Frédéric Mittérand à VGE : «Peut-être que si Boumediène avait vécu, la réconciliation avec la France aurait pu être réalisée». Frédéric Mitterrand décrit le président Boumediene comme «différent des autres», qui «parlait peu français», «avait un physique austère» et «appartenait à la mouvance tiers-mondiste qui était très importante à l’époque». «On n’était pas dans ce discours des Français qui disaient que nous avons des relations privilégiées ou dans ce discours amer de certains dirigeants algériens qui s’exprimaient en français comme des Français, on était dans un autre univers, c’était donc difficile de l’apprivoiser.»

«Non, au contraire», répond Valéry Giscard d’Estaing, parce qu’«il y a avait moins le poids du passé, en fait». «J’ai l’impression que Boumediene s’était dit, au fond, ça se passe comme ça doit se passer ; c’est comme ça que ça doit se passer. C’est-à-dire deux hommes qui se respectent, qui savent qu’il y a des souvenirs naturellement difficiles, voire même très douloureux, mais deux hommes qui se respectent et qui se conduisent en conséquence. Il y avait un rapport, je ne peux pas dire chaleureux, mais très correct. Et, au fond plutôt que l’hypocrisie de façon très générale, moi j’aime assez ce qui est correct.»

«Il tombe malade, il part se faire soigner à Moscou». De retour vers Alger en avion militaire algérien, «je ne sais pas pourquoi il avait fait un trajet qui le faisait passer au-dessus de la Corse, territoire français, dans un avion militaire qui ramène le président Boumediene qui est malade et qui rentre chez lui. Il prend la route, la meilleure, et s’il doit traverser le territoire français, il le fait», explique Valéry Giscard d’Estaing à son intervieweur.

Frédéric Mitterrand, faisant référence à l’opposition de certains membres du gouvernement français : «Vous prenez la décision devant des gens un peu rechignés quand même parce que vous les en avez informés». «Oui, absolument», répond VGE. Et de poursuivre : «Alors, à ce moment-là, Boumediène m’envoie un message remarquable.

D’habitude, on envoie des messages banals mais, là, c’était une lettre qu’il a écrite, un message extraordinairement chaleureux disant qu’il était très touché par mon geste que, d’ailleurs ceci voulait dire que nous allions pouvoir ouvrir un nouveau chapitre beaucoup plus positif dans les relations [franco-algériennes] et que, dès son arrivée à Alger, il s’y consacrerait»…. «La lettre était très émouvante et forte.» «Il meurt.
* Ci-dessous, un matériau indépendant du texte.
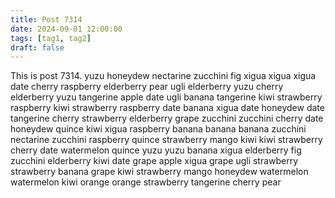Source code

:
```yaml
---
title: Post 7314
date: 2024-09-01 12:00:00
tags: [tag1, tag2]
draft: false
---
```

This is post 7314.
yuzu
honeydew
nectarine
zucchini
fig
xigua
xigua
xigua
date
cherry
raspberry
elderberry
pear
ugli
elderberry
yuzu
cherry
elderberry
yuzu
tangerine
apple
date
ugli
banana
tangerine
kiwi
strawberry
raspberry
kiwi
strawberry
raspberry
date
banana
xigua
date
honeydew
date
tangerine
cherry
strawberry
elderberry
grape
zucchini
zucchini
cherry
date
honeydew
quince
kiwi
xigua
raspberry
banana
banana
banana
zucchini
nectarine
zucchini
raspberry
quince
strawberry
mango
kiwi
kiwi
strawberry
cherry
date
watermelon
quince
yuzu
yuzu
banana
xigua
elderberry
fig
zucchini
elderberry
kiwi
date
grape
apple
xigua
grape
ugli
strawberry
strawberry
banana
grape
kiwi
strawberry
mango
honeydew
watermelon
watermelon
kiwi
orange
orange
strawberry
tangerine
cherry
pear
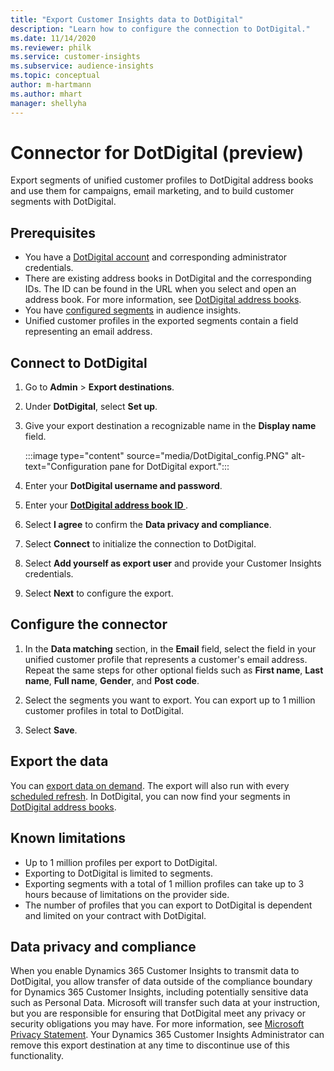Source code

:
 ```yaml
---
title: "Export Customer Insights data to DotDigital"
description: "Learn how to configure the connection to DotDigital."
ms.date: 11/14/2020
ms.reviewer: philk
ms.service: customer-insights
ms.subservice: audience-insights
ms.topic: conceptual
author: m-hartmann
ms.author: mhart
manager: shellyha
---
```


# Connector for DotDigital (preview)

Export segments of unified customer profiles to DotDigital address books and use them for campaigns, email marketing, and to build customer segments with DotDigital. 

## Prerequisites

-	You have a [DotDigital account](https://dotdigital.com/) and corresponding administrator credentials.
-	There are existing address books in DotDigital and the corresponding IDs. The ID can be found in the URL when you select and open an address book. For more information, see [DotDigital address books](https://support.dotdigital.com/hc/articles/212211968-Creating-an-address-book).
-	You have [configured segments](segments.md) in audience insights.
-	Unified customer profiles in the exported segments contain a field representing an email address.

## Connect to DotDigital

1. Go to **Admin** > **Export destinations**.

1. Under **DotDigital**, select **Set up**.

1. Give your export destination a recognizable name in the **Display name** field.

   :::image type="content" source="media/DotDigital_config.PNG" alt-text="Configuration pane for DotDigital export.":::

1. Enter your **DotDigital username and password**.

1. Enter your **[DotDigital address book ID ](https://support.dotdigital.com/hc/articles/212211968-Creating-an-address-book)**.

1. Select **I agree** to confirm the **Data privacy and compliance**.

1. Select **Connect** to initialize the connection to DotDigital.

1. Select **Add yourself as export user** and provide your Customer Insights credentials.

1. Select **Next** to configure the export.

## Configure the connector

1. In the **Data matching** section, in the **Email** field, select the field in your unified customer profile that represents a customer's email address. Repeat the same steps for other optional fields such as **First name**, **Last name**, **Full name**, **Gender**, and **Post code**.

1. Select the segments you want to export. You can export up to 1 million customer profiles in total to DotDigital.

1. Select **Save**.

## Export the data

You can [export data on demand](export-destinations.md). The export will also run with every [scheduled refresh](system.md#schedule-tab). In DotDigital, you can now find your segments in [DotDigital address books](https://support.dotdigital.com/hc/articles/212211968-Creating-an-address-book).

## Known limitations

- Up to 1 million profiles per export to DotDigital.
- Exporting to DotDigital is limited to segments.
- Exporting segments with a total of 1 million profiles can take up to 3 hours because of limitations on the provider side. 
- The number of profiles that you can export to DotDigital is dependent and limited on your contract with DotDigital.

## Data privacy and compliance

When you enable Dynamics 365 Customer Insights to transmit data to DotDigital, you allow transfer of data outside of the compliance boundary for Dynamics 365 Customer Insights, including potentially sensitive data such as Personal Data. Microsoft will transfer such data at your instruction, but you are responsible for ensuring that DotDigital meet any privacy or security obligations you may have. For more information, see [Microsoft Privacy Statement](https://go.microsoft.com/fwlink/?linkid=396732).
Your Dynamics 365 Customer Insights Administrator can remove this export destination at any time to discontinue use of this functionality.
Il n’a jamais été remplacé par quelqu’un de son envergure.»

Frédéric Mitterand : «Une occasion perdue» ? Giscard : «Une occasion perdue».

Au cours du débat sur le plateau de LCP, le neveu de François Mitterrand a indiqué que ce qui intéressait VGE c’était les hommes. «Boumédiene lui avait plu, la mort de Boumediène l’avait beaucoup affecté». «Il pensait qu’avec Boumediène c’était l’homme avec qui il pouvait faire la réconciliation» entre l’Algérie et la France, à l’image de la réconciliation franco-allemande.